Now to be fair, they claim to feed 68 million people each day right now, so
they are on their way.

But there is a reason that in a free market, they are unlikely to ever create
the pseudo-monopoly they desire.

And with public transport, Uber and Lyft have even more of a hurdle to clamber
over.

Firstly, in many parts of the World the public transport system is government-
owned in some capacity. You can buy Citibike, sure, but it's not actually
possible to buy the London equivalent: it's operated by the Mayor through the
public sector entity Transport for London (TfL).

And this is in in the UK where there is extensive privatisation in the bus and
train markets, so you'd think there would be opportunity there. Maybe now: the
free market experiment on these quasi-monopolies has been widely considered at
least a partial failure and the appetite for nationalisation of the train
network has never been higher.

Developing cycle networks is reasonable. I despise the "leave anywhere" bikes,
because they are already cluttering up London in reaction to the government
owned scheme. However, I can see how this is super attractive for some classes
of customer, and the cost base is low enough it wouldn't surprise me to see
the mayor follow suit and mimicking their platforms.

But a wholly integrated stack? I'm sceptical.

A system where I could book a point-to-point journey from say my home to my
girlfriend's mothers (180 miles away) that incorporated car from my home to
the train station, the train itself and then a car at the other end would
appeal, but only if it was significantly price competitive with me doing that
myself right now, which ideally requires advance booking, a model that Uber is
specifically uninterested in.

It's also not obvious Uber/Lyft needs to own or operate most of that stack,
and owning it may actually make it less attractive.
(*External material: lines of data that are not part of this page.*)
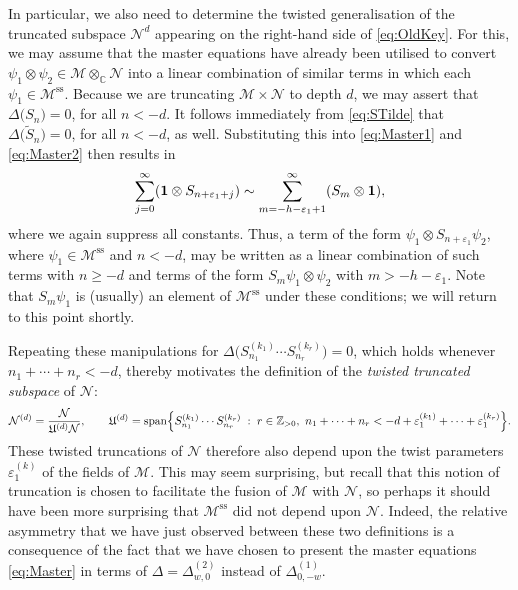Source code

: \documentclass[a4paper,reqno,12pt]{report}
\theoremstyle{definition}
\numberwithin{equation}{section}
\let\originalleft\left     %
\let\originalright\right
\renewcommand{\left}{\mathopen{}\mathclose\bgroup\originalleft}
\renewcommand{\right}{\aftergroup\egroup\originalright}
\newcommand{\alg}[1]{\mathfrak{#1}} %
\newcommand{\brac}[1]{\left( #1 \right)}
\newcommand{\set}[1]{\left\{ #1 \right\}}
\newcommand{\st}{\mspace{5mu} : \mspace{5mu}} %
\newcommand{\ZZ}{\mathbb{Z}}
\newcommand{\CC}{\mathbb{C}}
\newcommand{\wun}{\mathbf{1}}  %
\newcommand{\spsub}[1]{#1^{\text{ss}}}       %
\newcommand{\fuse}{\mathbin{\times}}                                            %
\newcommand{\coproductsymb}{\Delta}                                                %
\newcommand{\coproduct}[1]{\coproductsymb \bigl( #1 \bigr)}                        %
\newcommand{\Ncoproductsymb}[1]{\coproductsymb^{(#1)}}                             %
\newcommand{\parNcoproductsymb}[2]{\Ncoproductsymb{#1}_{#2}}                       %
\newcommand{\rhs}{right-hand side}
\newcommand{\eps}{\varepsilon}
\newcommand{\tS}{\widetilde{S}}
\DeclareMathOperator{\vspn}{span}
\renewcommand{\ge}{\geqslant}
\theoremstyle{plain}
\newcommand{\Mod}[1]{\mathcal{#1}}                 %
\begin{document}
In particular, we also need to determine the twisted generalisation of the truncated subspace $\Mod{N}^d$ appearing on the \rhs{} of \eqref{eq:OldKey}.  For this, we may assume that the master equations have already been utilised to convert $\psi_1 \otimes \psi_2 \in \Mod{M} \otimes_{\CC} \Mod{N}$ into a linear combination of similar terms in which each $\psi_1 \in \spsub{\Mod{M}}$.  Because we are truncating $\Mod{M} \fuse \Mod{N}$ to depth $d$, we may assert that $\coproduct{S_n} = 0$, for all $n<-d$.  It follows immediately from \eqref{eq:STilde} that $\coproduct{\tS_n} = 0$, for all $n<-d$, as well.  Substituting this into \eqref{eq:Master1} and \eqref{eq:Master2} then results in
\begin{equation}
\sum_{j=0}^{\infty} \brac{\wun \otimes S_{n+\eps_1+j}} \sim \sum_{m=-h-\eps_1+1}^{\infty} \brac{S_m \otimes \wun},
\end{equation}
where we again suppress all constants.  Thus, a term of the form $\psi_1 \otimes S_{n+\eps_1} \psi_2$, where $\psi_1 \in \spsub{\Mod{M}}$ and $n<-d$, may be written as a linear combination of such terms with $n \ge -d$ and terms of the form $S_m \psi_1 \otimes \psi_2$ with $m>-h-\eps_1$.  Note that $S_m \psi_1$ is (usually) an element of $\spsub{\Mod{M}}$ under these conditions; we will return to this point shortly.

Repeating these manipulations for $\coproduct{S_{n_1}^{(k_1)} \cdots S_{n_r}^{(k_r)}} = 0$, which holds whenever $n_1 + \cdots + n_r < -d$, thereby motivates the definition of the \emph{twisted truncated subspace} of $\Mod{N}$:
\begin{equation}
\Mod{N}^{(d)} = \frac{\Mod{N}}{\alg{U}^{(d)} \Mod{N}}, \qquad \alg{U}^{(d)} = \vspn \set{S^{(k_1)}_{n_1} \cdots S^{(k_r)}_{n_r} \st r \in \ZZ_{>0}, \ n_1 + \cdots + n_r < -d + \eps_1^{(k_1)} + \cdots + \eps_1^{(k_r)}}.
\end{equation}
These twisted truncations of $\Mod{N}$ therefore also depend upon the twist parameters $\eps_1^{(k)}$ of the fields of $\Mod{M}$.  This may seem surprising, but recall that this notion of truncation is chosen to facilitate the fusion of $\Mod{M}$ with $\Mod{N}$, so perhaps it should have been more surprising that $\spsub{\Mod{M}}$ did not depend upon $\Mod{N}$.  Indeed, the relative asymmetry that we have just observed between these two definitions is a consequence of the fact that we have chosen to present the master equations \eqref{eq:Master} in terms of $\coproductsymb = \parNcoproductsymb{2}{w,0}$ instead of $\parNcoproductsymb{1}{0,-w}$.
\end{document}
Given an Uber or Lyft app that did this, and a third-party app that used APIs
to integrate and give me wider options and more competitive pricing, I'm not
likely to go with Uber or Lyft.

Uber's & Lyft's only option then is to try and eliminate in its entirety any
sense of competition. This rarely ends well.

So you then end up with a race to the bottom on price, and that's unlikely to
lead to profitable businesses, unless they try and borrow budget airline
business models, which again, models itself on advance booking price/yield
management, a model Uber and Lyft seem to be trying to avoid.

I don't quite see the big picture here. CityMapper might be the people to
watch in this space...

------
mlthoughts2018
But their lines of business have inherently low barriers to entry and inherent
economic disincentives to artificially keep supply as high as these services
do in outlying regions.

The minute they either pay drivers less, charge riders more, or reduce supply,
it’s an immediate opportunity for another entrant. Diversifying into e-bikes
won’t change that. It’s just an inherent property of the entire concept of a
regional taxi service.

Self-driving cars won’t change anything either, as they will just be yet
another commodity device that all those would-be entrants can lease and use
all the same. The extreme sensitivity to price competition would remain.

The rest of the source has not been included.